Ademais, admitido que fosse o jus postulandi, é absolutamente certo
que, na quase totalidade dos processos não se opera o jus postulandi da parte porque desde a inicial o reclamante se faz representar
por advogado constituído. Ao se admitir que a parte autora trabalhista teria o direito
de demandar por conta própria, impende ressaltar ter ela o mesmo direito
a demandar através de procurador, mormente se se tiver em conta as garantias
constitucionais do art. 5º, incisos
XXXV e LV, consideradas direitos fundamentais também estendidos, por evidente,
ao trabalhador em sua condição de cidadão comum.
Ora, seria afronta ao
princípio da isonomia, insculpido no caput do mesmo art. 5º da Constituição
da República Federativa do Brasil, admitir que qualquer cidadão sendo vitorioso
em sua demanda judicial tenha o direito, reconhecido por lei de que a parte sucumbente arque com os
honorários de seu advogado e o trabalhador, hipossuficiente por definição, seja
condenado pelo Juízo, mesmo vitorioso na lide a desembolsar os
honorários de seu patrono.
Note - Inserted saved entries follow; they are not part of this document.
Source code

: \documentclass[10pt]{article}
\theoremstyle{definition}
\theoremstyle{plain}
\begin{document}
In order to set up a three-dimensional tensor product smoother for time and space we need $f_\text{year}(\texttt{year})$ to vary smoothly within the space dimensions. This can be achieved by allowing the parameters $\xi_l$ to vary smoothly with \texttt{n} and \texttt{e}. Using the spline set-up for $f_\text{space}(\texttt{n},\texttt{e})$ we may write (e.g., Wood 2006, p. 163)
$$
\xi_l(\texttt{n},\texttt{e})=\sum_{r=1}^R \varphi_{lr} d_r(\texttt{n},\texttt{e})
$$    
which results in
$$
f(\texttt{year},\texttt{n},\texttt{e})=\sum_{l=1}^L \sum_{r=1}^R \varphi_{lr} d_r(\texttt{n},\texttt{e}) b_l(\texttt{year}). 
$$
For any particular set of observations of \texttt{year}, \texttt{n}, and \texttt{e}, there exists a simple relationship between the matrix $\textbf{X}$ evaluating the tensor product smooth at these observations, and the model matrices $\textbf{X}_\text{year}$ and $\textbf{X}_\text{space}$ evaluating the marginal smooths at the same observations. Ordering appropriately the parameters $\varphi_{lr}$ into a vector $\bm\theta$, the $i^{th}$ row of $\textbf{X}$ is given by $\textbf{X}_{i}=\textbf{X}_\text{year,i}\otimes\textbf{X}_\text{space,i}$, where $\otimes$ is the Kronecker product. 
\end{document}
É como se a sentença trabalhista condenasse o
empregador a pagar ao empregado um valor X, menos 20%.
A partir
de Emenda Constitucional nº.45, que
traz à Justiça do Trabalho, relações de trabalho não celetistas (e, portanto,
para as quais não há falar em aplicação do jus postulandi), modifica-se
bastante esse quadro.
Entretanto,
a escancarada injustiça para com o trabalhador empregado ficou,
agora mais nítida com a “interpretação” dada através de Instrução Normativa do
colendo TST às novas competências da Justiça do Trabalho em face da Emenda
Constitucional nº. 45 de que aos demais trabalhadores, não empregados e agora
julgados pela Justiça do Trabalho, bem como aos próprios empregadores em suas
demandas, por exemplo, contra as multas administrativas a eles impostas, é reconhecido o direito aos
honorários de sucumbência, restando somente o trabalhador empregado privado
do mesmo direito, o que clama contra os mais comezinhos princípios do
Direito e em especial do próprio Direito do Trabalho.
Nem se
diga que isso seria prejudicial aos trabalhadores porque os mesmos teriam que
pagar os advogados da empresa, quando sucumbentes porque, em tal caso e se o
caso, o trabalhador na mais das vezes é detentor da assistência judiciária
gratuita.
Propostas:
1) É preciso interpretar a Lei 8.906/94 em
seu artigo 1º em sua plenitude, uma vez que ainda não derrogada pelo Senado da República;
2) Ainda
que se mantenha a retirada da expressão "qualquer" demanda, consoante
decisão do Pretório Excelso na ADIN referida, esta expressão pode ficar restrita aos casos de hábeas corpus ou às ações que se admita
como dedutíveis perante os Juizados especiais, mas nunca perante a Justiça do
Trabalho em face da complexidade do Processo Trabalhista;
3) O
trabalhador, empregado ou não, tem o
direito à prestação jurisdicional , através do devido processo legal e,
portanto, mediante a assistência técnica indispensável e, ainda, tem direito -
como qualquer cidadão - a que a parte sucumbente arque com os honorários da
parte vencedora, sob pena de se impor pena pecuniária ao hipossuficiente, mesmo
vencedor na demanda;
4) Quando
há advogado constituído desde o início do processo, não pode o Juiz negar os
honorários de sucumbência sob o fundamento da existência de preceito celetista
prevendo o jus postulandi da parte
sob pena de considerar que o trabalhador, no caso, não teria direito de "escolher" demandar através de advogado;
5) De lege
ferenda: buscar alterar a CLT na parte em que ainda prevê o jus postulandi , tarefa que incumbe às
entidades associativas de juízes em seu esforço notório e bem sucedido de impor
ao conjunto do Judiciário e à sociedade em geral, maior respeitabilidade ao
Direito e ao Processo do Trabalho.
Antonia
Mara Vieira Loguércio e Luiz Alberto de Vargas, Juízes
do Trabalho, RS.
(homepage
Vargas: http://sites.uol.com.br/lavargas)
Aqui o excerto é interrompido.